A hairdresser (Bruce La Bruce) stumbles on a skinhead (Klaus von Buecker) in a park. The skin obivously isn’t doing too well and the hairdresser has a thing for skinheads (their style and look, not their political stance), so it’s in both their interest when the hairdresser invites the skin home. But the question is whether there will become more of their relationship.
No Skin Off My Ass is a charming and frankly just extremely funny film. Pretty much all of it is very tongue in cheek, with a little provocation thrown into the mix. I enjoyed it a lot.
Of course there is something inherently transgressive in looking at Skinheads (homo-)sexually: skinheads chose their looks in reference and reverence to Nazis, who famously put homosexuals in concentration camps and killed them. The look is meant to inspire fear in homosexuals (and other minorities), it is not meant to give them an erection. By the hairdresser’s reading the skinhead look as (sexually attractive) fashion and not a political statement, said politics are completely dismantled, especially since the skinhead gives into the hairdresser’s desire and feels it, too. With that the film shows an excellent subversion tactic that leaves skinheads – should they happen to watch it – not really many defense strategies.
But for me, the subversion actually took a backseat to the wonderful sense of humor of the film that had me laughing out loud several times. Starting with the general set-up and ending with the hilarious sex scene at the end (and many, many other scenes in between) there were many delicious moments in it, though none as delicious as the montage of photos of Skinheads, with the camera panning over them in almost a slow caress, over and over, while “My Favorite Things” (yes, from Sound of Music) is playing. I had tears in my eyes from laughing so hard.
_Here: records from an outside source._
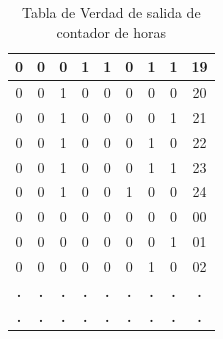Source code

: \documentclass[journal]{IEEEtran}
\begin{document}
\begin{table}[htb]
\begin{tabular}{|c|c|c|c|c|c|c|c|c|}
    0 & 0 & 0 & 1 & 1 & 0 & 1 & 1 & 19 \\ \hline
    0 & 0 & 1 & 0 & 0 & 0 & 0 & 0 & 20 \\ \hline
    0 & 0 & 1 & 0 & 0 & 0 & 0 & 1 & 21 \\ \hline
    0 & 0 & 1 & 0 & 0 & 0 & 1 & 0 & 22 \\ \hline
    0 & 0 & 1 & 0 & 0 & 0 & 1 & 1 & 23 \\ \hline
    \rowcolor[HTML]{F8FF00} 
    0 & 0 & 1 & 0 & 0 & 1 & 0 & 0 & 24 \\ \hline
    0 & 0 & 0 & 0 & 0 & 0 & 0 & 0 & 00 \\ \hline
    0 & 0 & 0 & 0 & 0 & 0 & 0 & 1 & 01 \\ \hline
    0 & 0 & 0 & 0 & 0 & 0 & 1 & 0 & 02 \\ \hline
    \textbf{.} & \textbf{.} & \textbf{.} & \textbf{.} & \textbf{.} & \textbf{.} & \textbf{.} & \textbf{.} & \textbf{.} \\ \hline
    \textbf{.} & \textbf{.} & \textbf{.} & \textbf{.} & \textbf{.} & \textbf{.} & \textbf{.} & \textbf{.} & \textbf{.} \\ \hline
    \end{tabular}
    \caption{Tabla de Verdad de salida de contador de horas}
    \label{tab_reloj}
    \end{table}
    \newline
    
\end{document}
The music was generally really cool, even though personally I don’t really care for punk music. But it fit the general punk attitude of the film very well, that was frank, open, not too serious but not unpolitical and very much in your face.
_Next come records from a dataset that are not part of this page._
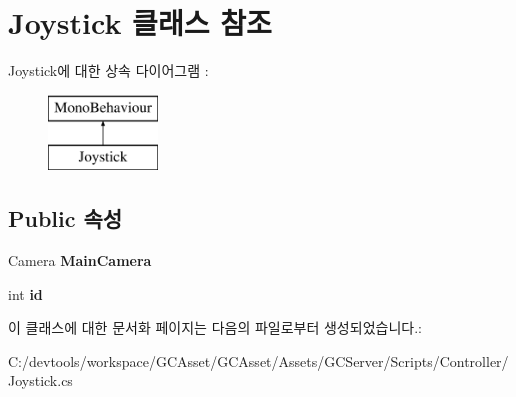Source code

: \hypertarget{class_joystick}{}\section{Joystick 클래스 참조}
\label{class_joystick}
Joystick에 대한 상속 다이어그램 \+: \begin{figure}[H]
\begin{center}
\leavevmode
\includegraphics[height=2.000000cm]{class_joystick}
\end{center}
\end{figure}
\subsection*{Public 속성}
\begin{DoxyCompactItemize}
\item 
\hypertarget{class_joystick_a26ad6d0d6c482b11696e1174a7371632}{}Camera {\bfseries Main\+Camera}\label{class_joystick_a26ad6d0d6c482b11696e1174a7371632}

\item 
\hypertarget{class_joystick_a394d8dae4d08c353281f6958d870f15f}{}int {\bfseries id}\label{class_joystick_a394d8dae4d08c353281f6958d870f15f}

\end{DoxyCompactItemize}


이 클래스에 대한 문서화 페이지는 다음의 파일로부터 생성되었습니다.\+:\begin{DoxyCompactItemize}
\item 
C\+:/devtools/workspace/\+G\+C\+Asset/\+G\+C\+Asset/\+Assets/\+G\+C\+Server/\+Scripts/\+Controller/Joystick.\+cs\end{DoxyCompactItemize}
It probably wouldn’t have hurt the film if it had a little more budget, especially for the technical stuff. But I thought that La Bruce’ decision to deal with the problem head-on, at least when it came to sounddesign, and just re-dub everything obviously out of sync with the images, managed to be charming rather than irritating. And I suspect that with more money, the film wouldn’t have been made in all its cheeky glory. And that would have been a shame.